Assistente social e ativista do Fórum
de Mulheres do DF e Entorno, Guaia Siqueira critica a diferença de preços. “A
estratégia de marketing objetifica a mulher para atrair clientes masculinos
para os lugares. As pessoas pensam que feministas querem mais direitos dentro
da sociedade, mas queremos igualdade. A ideia é de que bebemos menos, pois
somos mais fracas. Até por isso, muitos estabelecimentos têm open-bar para esse
público”, afirma.
O produtor cultural Daniel Spot diz que
sempre discordou da diferenciação. “A gente sabe que o que está por trás, na
verdade, é atrair o público”, afirma. O Correio tentou entrar em contato com a
BE Produções, a Funn Entretenimento e a Medley Produções, mas as produtoras não
quiseram se manifestar sobre o assunto.
Personagem da notícia - Timidez e orgulho
Roberto Casali Júnior tem 21 anos e
está no fim do quarto semestre do curso de direito da Universidade de Brasília
(UnB). Leva o nome do pai, o subprocurador-geral da república Roberto Casali,
que morreu quando o rapaz tinha 8 anos. Admite a influência familiar na escolha
do curso, mas vê a graduação como essencial a todos os brasileiros, como uma
forma de as pessoas entenderem a lei e saberem como agir diante de uma
injustiça. O universitário explica que nunca teria pensado em entrar com uma ação
judicial se não estivesse estudando na área e vê o conhecimento, principalmente
nesse caso, como uma forma de libertação.
Sobre o uso da mulher como objeto no
marketing promovido com a cobrança de ingressos diferenciados, Roberto Casali
diz que discorda, mas preferiu não citar na ação judicial, pois, para ele, o
pedido de correção da desigualdade estava bem fundamentado.

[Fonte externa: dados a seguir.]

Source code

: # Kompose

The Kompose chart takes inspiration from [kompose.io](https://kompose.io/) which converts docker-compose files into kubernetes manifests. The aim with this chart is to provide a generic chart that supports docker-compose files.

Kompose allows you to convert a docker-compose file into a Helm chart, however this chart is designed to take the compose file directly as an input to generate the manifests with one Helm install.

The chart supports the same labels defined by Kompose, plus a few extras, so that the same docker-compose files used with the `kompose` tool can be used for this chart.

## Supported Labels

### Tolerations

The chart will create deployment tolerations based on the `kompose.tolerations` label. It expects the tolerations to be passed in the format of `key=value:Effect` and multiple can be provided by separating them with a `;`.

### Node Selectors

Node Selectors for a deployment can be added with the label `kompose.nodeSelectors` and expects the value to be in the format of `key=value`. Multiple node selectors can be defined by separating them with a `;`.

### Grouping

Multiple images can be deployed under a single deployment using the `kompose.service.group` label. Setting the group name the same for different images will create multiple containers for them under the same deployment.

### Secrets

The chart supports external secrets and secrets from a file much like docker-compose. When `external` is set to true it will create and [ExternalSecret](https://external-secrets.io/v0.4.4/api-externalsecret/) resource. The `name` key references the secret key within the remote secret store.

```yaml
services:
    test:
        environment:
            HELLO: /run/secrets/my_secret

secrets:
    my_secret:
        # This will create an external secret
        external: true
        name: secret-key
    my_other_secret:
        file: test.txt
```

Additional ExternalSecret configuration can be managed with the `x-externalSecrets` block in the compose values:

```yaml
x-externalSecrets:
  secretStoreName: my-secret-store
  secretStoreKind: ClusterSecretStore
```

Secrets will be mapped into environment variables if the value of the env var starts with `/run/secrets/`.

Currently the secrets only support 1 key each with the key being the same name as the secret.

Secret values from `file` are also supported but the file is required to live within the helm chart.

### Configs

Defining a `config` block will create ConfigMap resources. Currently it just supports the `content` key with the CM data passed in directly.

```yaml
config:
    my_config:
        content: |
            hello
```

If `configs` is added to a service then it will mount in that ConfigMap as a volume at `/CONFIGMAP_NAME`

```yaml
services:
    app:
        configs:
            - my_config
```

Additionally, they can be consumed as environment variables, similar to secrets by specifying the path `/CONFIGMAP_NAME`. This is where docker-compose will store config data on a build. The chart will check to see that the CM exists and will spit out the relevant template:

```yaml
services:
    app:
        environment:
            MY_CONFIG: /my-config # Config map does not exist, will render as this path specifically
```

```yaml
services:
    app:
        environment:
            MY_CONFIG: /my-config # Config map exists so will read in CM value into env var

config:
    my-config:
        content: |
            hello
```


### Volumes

O rapaz fala com timidez, mas com
incontido orgulho, sobre a ação ter ganhado dimensões nacionais. Garante: não
esperava a repercussão, até receber o telefonema de uma emissora de TV. Sente
prazer em saber que fez a diferença para acabar com uma injustiça, “mesmo que
pequena”. Acredita que o empresário pode cobrar o preço que quiser em seu
produto ou serviço, mas só levando em conta o rigor da lei e a igualdade entre
as pessoas.
O que diz a lei
A nota técnica número 2/2017 do
Departamento de Proteção e Defesa do Consumidor, do Ministério da Justiça,
ampara a punição a estabelecimentos no Código de Defesa do Consumidor (CDC) –
Lei nº 8.078 de 11 de setembro de 1990.
A boate, casa noturna ou empresa de promoção de shows que desrespeitar a
determinação, que considera ilegal a diferenciação de preços entre homens e
mulheres, afronta o “princípio da dignidade humana”, o “princípio da isonomia”,
e exerce “prática comercial abusiva”.
A punição para o crime está prevista no
Capítulo VII, artigo 56 do CDC. A norma prevê, entre outras coisas, multa,
suspensão temporária de atividade, revogação da concessão e permissão de uso,
cassação de licença do estabelecimento ou de atividade e, ainda, interdição
total ou parcial de estabelecimento, de obra ou de atividade.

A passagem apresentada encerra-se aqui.